=== Begin Enclosure ===
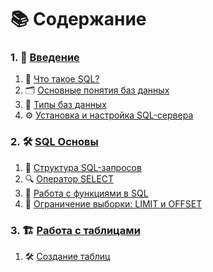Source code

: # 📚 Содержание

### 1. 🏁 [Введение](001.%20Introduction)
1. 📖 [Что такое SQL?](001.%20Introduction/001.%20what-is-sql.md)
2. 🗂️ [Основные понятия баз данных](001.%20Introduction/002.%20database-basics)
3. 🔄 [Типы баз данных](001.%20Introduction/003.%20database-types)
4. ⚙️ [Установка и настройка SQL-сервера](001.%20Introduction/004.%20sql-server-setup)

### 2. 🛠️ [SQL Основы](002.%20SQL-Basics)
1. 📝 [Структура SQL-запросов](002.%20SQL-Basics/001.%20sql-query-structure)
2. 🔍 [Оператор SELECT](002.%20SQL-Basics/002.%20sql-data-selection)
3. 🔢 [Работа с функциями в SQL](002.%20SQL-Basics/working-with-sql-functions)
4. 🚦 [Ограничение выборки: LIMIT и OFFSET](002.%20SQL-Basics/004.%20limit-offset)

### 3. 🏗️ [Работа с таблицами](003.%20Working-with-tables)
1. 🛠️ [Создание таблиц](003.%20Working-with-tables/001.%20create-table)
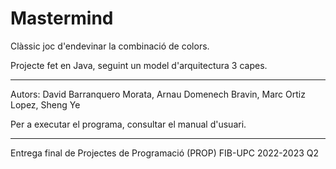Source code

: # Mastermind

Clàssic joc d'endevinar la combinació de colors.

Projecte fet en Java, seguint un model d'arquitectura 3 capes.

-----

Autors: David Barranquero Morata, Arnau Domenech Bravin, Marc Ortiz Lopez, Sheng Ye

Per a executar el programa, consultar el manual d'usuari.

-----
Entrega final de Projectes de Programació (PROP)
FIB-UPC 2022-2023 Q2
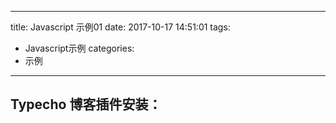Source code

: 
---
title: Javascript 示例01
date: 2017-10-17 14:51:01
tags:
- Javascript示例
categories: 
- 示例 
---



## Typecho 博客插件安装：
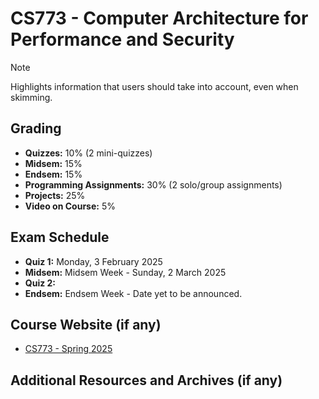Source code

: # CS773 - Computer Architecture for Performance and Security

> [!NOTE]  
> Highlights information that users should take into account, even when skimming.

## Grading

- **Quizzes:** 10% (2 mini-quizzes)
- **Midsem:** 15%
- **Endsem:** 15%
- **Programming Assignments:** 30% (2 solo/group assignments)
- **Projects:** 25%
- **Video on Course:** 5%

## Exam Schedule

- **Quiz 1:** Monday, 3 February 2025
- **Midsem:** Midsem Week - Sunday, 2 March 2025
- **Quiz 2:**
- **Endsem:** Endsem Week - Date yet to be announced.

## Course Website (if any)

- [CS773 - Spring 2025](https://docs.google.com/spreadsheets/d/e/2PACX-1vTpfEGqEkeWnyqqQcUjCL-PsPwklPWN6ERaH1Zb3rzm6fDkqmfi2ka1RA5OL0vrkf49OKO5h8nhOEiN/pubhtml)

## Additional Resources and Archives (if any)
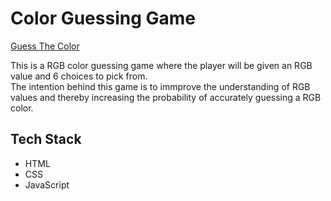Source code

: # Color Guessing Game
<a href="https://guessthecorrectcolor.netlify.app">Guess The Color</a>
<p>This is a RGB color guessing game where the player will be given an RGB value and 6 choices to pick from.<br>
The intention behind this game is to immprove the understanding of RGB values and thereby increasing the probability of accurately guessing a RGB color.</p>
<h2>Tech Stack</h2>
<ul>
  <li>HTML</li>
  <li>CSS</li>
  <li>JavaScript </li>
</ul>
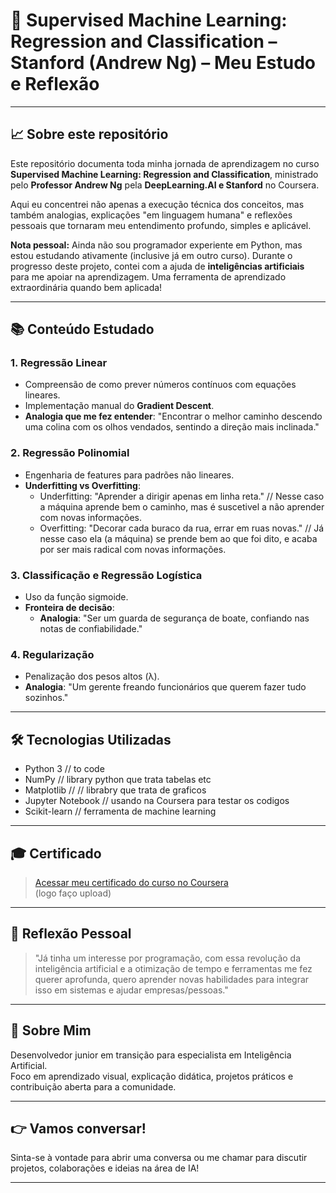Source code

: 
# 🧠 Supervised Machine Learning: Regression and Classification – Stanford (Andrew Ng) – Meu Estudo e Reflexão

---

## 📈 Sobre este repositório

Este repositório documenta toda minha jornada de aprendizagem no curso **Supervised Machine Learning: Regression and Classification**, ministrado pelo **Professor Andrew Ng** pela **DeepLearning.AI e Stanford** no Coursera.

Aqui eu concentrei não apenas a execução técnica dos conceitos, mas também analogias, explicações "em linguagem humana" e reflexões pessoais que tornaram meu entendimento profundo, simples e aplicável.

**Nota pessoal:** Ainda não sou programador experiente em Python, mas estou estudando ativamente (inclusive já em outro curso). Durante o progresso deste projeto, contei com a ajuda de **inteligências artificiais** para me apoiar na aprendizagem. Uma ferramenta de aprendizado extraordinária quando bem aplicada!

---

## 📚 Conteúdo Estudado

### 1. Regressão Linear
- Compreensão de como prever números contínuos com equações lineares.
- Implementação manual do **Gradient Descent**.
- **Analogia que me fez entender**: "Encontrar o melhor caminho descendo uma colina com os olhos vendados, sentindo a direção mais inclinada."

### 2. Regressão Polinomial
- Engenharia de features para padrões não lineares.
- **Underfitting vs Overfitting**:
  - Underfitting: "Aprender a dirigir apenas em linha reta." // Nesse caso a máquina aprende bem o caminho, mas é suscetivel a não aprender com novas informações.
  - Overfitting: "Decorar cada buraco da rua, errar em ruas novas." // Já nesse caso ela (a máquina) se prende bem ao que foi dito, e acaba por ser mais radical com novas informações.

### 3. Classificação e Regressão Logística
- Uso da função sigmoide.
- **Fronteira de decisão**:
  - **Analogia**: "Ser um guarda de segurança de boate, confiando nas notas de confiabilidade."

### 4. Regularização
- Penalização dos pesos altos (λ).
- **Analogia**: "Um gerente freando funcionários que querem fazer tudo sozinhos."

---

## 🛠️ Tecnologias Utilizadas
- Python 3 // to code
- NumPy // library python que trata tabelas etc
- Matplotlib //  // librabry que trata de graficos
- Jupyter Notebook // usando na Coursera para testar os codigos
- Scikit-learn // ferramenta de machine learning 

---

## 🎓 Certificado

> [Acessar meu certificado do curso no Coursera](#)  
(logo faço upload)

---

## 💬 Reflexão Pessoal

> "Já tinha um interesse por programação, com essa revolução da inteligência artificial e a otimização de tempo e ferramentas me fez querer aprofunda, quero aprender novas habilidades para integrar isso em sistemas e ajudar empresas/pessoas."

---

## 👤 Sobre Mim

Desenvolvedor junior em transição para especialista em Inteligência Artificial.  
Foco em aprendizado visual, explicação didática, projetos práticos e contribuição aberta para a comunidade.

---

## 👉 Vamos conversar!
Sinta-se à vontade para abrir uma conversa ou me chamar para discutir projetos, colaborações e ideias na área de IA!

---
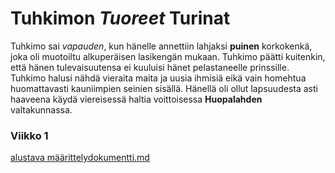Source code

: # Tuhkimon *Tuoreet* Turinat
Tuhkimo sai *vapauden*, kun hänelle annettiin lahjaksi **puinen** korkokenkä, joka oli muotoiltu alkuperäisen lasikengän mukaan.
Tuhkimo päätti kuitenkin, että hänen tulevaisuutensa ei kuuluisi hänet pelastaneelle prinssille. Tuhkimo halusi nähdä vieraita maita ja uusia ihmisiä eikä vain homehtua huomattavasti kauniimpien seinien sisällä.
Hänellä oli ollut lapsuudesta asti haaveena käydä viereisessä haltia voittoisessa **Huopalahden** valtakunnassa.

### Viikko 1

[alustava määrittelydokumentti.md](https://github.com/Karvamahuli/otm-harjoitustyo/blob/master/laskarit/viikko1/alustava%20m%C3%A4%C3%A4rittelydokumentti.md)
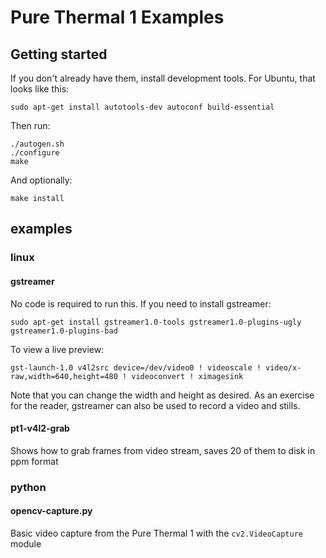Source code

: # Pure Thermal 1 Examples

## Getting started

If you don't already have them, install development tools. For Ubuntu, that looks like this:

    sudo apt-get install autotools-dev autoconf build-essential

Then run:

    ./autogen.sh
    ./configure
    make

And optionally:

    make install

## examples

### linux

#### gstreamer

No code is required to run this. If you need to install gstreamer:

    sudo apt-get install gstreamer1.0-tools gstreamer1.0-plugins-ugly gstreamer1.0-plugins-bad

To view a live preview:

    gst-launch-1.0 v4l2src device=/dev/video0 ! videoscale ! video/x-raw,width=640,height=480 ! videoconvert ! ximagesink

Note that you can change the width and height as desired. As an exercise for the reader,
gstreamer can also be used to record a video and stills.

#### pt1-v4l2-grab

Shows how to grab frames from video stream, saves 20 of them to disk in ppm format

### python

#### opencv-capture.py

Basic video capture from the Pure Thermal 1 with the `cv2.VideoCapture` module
=== End Enclosure ===
=== Begin Enclosure ===
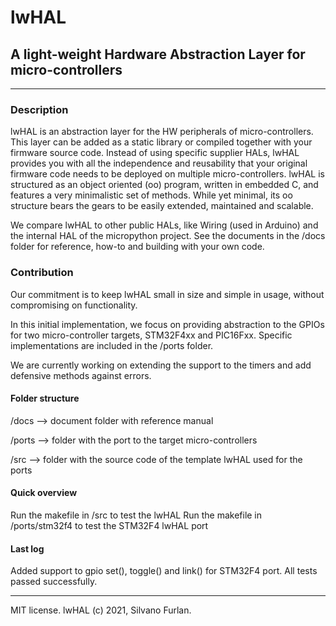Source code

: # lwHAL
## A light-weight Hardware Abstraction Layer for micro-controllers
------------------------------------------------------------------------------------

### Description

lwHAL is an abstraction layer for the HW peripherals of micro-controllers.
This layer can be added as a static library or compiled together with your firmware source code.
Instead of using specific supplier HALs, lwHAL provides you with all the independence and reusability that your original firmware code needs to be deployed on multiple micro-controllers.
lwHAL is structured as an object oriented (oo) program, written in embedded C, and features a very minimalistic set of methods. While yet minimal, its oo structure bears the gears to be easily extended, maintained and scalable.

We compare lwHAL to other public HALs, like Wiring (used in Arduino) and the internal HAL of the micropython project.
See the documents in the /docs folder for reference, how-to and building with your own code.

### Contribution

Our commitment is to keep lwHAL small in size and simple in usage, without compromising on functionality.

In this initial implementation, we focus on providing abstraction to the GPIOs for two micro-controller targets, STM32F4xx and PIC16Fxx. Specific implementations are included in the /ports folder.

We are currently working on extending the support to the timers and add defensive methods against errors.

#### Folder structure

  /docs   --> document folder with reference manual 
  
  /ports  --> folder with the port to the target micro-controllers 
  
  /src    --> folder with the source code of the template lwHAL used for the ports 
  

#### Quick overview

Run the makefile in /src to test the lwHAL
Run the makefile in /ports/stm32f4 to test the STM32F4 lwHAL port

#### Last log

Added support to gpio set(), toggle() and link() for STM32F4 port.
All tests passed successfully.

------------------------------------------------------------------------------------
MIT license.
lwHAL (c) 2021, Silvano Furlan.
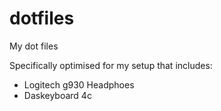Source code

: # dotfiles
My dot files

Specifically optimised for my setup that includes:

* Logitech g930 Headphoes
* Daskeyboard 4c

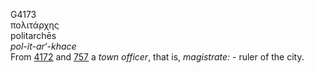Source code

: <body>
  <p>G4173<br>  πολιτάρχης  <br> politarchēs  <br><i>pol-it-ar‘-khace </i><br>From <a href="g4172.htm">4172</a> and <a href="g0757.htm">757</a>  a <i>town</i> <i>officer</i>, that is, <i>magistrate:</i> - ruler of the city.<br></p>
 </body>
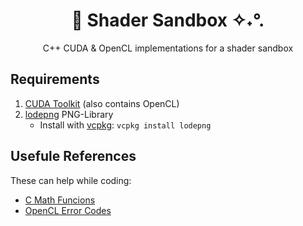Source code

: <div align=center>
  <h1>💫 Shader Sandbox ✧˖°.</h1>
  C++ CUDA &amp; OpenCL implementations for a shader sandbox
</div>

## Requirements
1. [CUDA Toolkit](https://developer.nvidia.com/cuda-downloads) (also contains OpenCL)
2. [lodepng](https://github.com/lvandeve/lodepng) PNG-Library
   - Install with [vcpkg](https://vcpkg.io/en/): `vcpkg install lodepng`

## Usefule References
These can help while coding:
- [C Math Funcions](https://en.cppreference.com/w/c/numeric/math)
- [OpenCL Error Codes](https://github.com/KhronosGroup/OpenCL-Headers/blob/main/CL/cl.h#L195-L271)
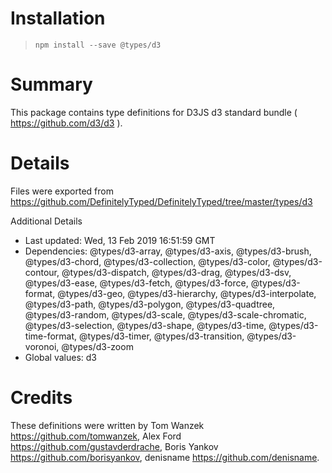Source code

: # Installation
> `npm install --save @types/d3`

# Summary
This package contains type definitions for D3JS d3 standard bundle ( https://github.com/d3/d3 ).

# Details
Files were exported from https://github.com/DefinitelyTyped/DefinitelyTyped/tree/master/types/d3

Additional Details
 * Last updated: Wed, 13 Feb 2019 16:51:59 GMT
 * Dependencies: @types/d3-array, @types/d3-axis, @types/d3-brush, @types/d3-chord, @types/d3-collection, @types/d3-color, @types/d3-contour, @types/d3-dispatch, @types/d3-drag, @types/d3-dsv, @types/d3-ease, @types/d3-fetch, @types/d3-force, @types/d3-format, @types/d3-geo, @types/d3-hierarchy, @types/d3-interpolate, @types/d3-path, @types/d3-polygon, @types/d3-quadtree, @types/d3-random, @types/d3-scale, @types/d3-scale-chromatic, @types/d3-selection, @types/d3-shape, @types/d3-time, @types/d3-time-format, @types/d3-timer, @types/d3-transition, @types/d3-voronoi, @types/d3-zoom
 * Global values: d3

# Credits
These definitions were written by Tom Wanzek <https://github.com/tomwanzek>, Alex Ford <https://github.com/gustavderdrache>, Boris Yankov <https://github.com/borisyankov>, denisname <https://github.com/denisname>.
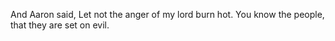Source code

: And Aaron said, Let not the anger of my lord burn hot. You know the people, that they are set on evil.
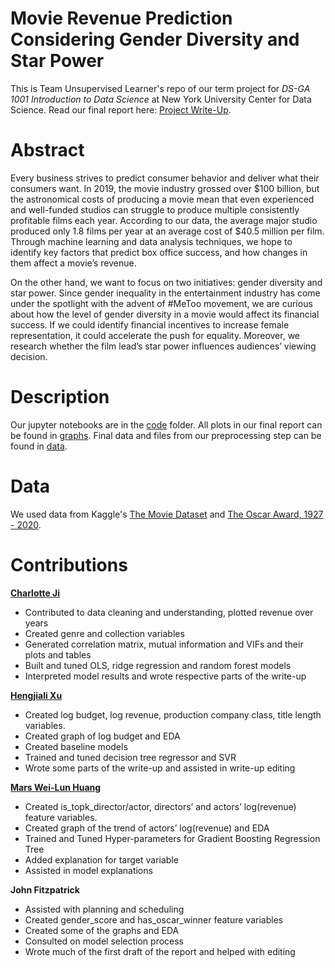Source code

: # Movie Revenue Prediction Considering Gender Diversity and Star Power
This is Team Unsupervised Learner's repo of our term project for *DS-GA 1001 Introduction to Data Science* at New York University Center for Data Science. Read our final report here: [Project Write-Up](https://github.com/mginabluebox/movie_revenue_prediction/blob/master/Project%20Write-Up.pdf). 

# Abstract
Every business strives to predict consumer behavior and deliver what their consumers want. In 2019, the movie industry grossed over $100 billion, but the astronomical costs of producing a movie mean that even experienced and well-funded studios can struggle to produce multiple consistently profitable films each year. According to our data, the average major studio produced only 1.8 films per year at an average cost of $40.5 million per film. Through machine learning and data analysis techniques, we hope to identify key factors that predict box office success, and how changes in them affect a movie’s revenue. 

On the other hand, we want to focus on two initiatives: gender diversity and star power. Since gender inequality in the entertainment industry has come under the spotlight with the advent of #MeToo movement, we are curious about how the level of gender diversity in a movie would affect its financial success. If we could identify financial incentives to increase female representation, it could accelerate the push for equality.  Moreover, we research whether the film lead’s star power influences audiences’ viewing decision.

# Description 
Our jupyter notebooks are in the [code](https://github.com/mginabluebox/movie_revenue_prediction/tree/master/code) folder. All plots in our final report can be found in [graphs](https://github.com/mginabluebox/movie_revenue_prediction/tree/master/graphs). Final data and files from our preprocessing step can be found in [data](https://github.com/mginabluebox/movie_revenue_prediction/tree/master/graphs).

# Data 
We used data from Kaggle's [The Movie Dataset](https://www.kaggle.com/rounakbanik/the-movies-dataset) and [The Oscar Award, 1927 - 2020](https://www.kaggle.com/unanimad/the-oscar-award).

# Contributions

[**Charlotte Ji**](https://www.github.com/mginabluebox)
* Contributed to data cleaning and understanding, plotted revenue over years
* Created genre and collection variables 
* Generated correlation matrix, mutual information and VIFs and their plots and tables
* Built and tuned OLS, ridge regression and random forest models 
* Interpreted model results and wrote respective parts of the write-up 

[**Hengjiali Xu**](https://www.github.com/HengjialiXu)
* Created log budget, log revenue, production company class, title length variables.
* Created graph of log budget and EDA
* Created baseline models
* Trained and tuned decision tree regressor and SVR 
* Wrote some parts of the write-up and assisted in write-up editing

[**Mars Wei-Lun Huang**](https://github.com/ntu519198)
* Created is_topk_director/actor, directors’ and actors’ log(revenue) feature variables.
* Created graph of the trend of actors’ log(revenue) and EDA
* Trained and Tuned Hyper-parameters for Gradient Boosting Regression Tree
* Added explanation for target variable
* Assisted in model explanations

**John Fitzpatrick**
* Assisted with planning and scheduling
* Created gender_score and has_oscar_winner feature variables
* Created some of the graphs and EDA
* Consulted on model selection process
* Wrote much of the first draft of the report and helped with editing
=== End Enclosure ===
=== Begin Enclosure ===
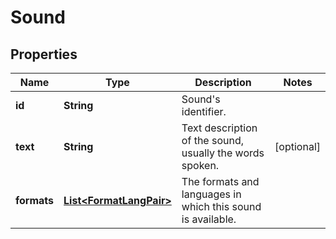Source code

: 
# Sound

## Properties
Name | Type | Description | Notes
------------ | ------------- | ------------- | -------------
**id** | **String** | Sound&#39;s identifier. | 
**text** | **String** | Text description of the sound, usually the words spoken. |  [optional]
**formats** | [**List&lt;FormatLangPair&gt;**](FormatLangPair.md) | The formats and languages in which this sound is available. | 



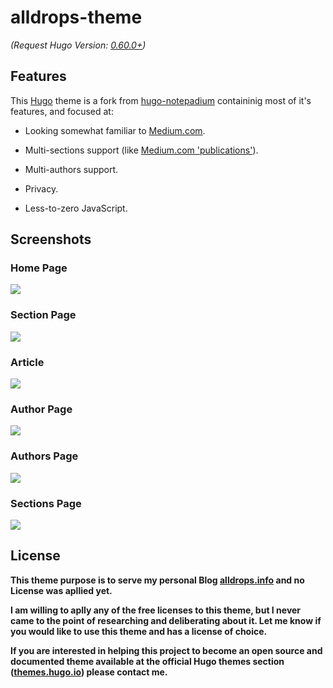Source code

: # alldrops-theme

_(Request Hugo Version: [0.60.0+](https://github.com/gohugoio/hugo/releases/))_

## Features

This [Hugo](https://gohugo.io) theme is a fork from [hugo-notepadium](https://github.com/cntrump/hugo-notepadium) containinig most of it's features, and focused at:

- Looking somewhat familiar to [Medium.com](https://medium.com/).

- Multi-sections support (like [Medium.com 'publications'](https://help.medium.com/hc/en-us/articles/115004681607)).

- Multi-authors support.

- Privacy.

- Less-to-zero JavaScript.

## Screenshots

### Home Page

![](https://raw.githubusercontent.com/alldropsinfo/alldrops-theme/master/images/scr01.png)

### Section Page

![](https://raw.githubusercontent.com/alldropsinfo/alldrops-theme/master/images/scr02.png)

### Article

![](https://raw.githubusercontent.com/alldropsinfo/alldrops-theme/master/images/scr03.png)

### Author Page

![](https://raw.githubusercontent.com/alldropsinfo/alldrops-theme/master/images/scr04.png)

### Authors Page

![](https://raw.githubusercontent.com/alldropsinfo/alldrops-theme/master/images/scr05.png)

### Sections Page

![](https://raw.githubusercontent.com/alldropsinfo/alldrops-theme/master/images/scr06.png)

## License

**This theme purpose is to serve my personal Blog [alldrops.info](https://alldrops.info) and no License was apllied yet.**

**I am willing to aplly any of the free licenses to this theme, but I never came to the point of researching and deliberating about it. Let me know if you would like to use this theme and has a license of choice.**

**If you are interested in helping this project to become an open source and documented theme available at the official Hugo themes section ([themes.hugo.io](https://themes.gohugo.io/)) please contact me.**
=== End Enclosure ===
Work instructions:
Go through the data line by line and say how many lines contain "understanding". Give the number alone.

Answer to the exercise:
2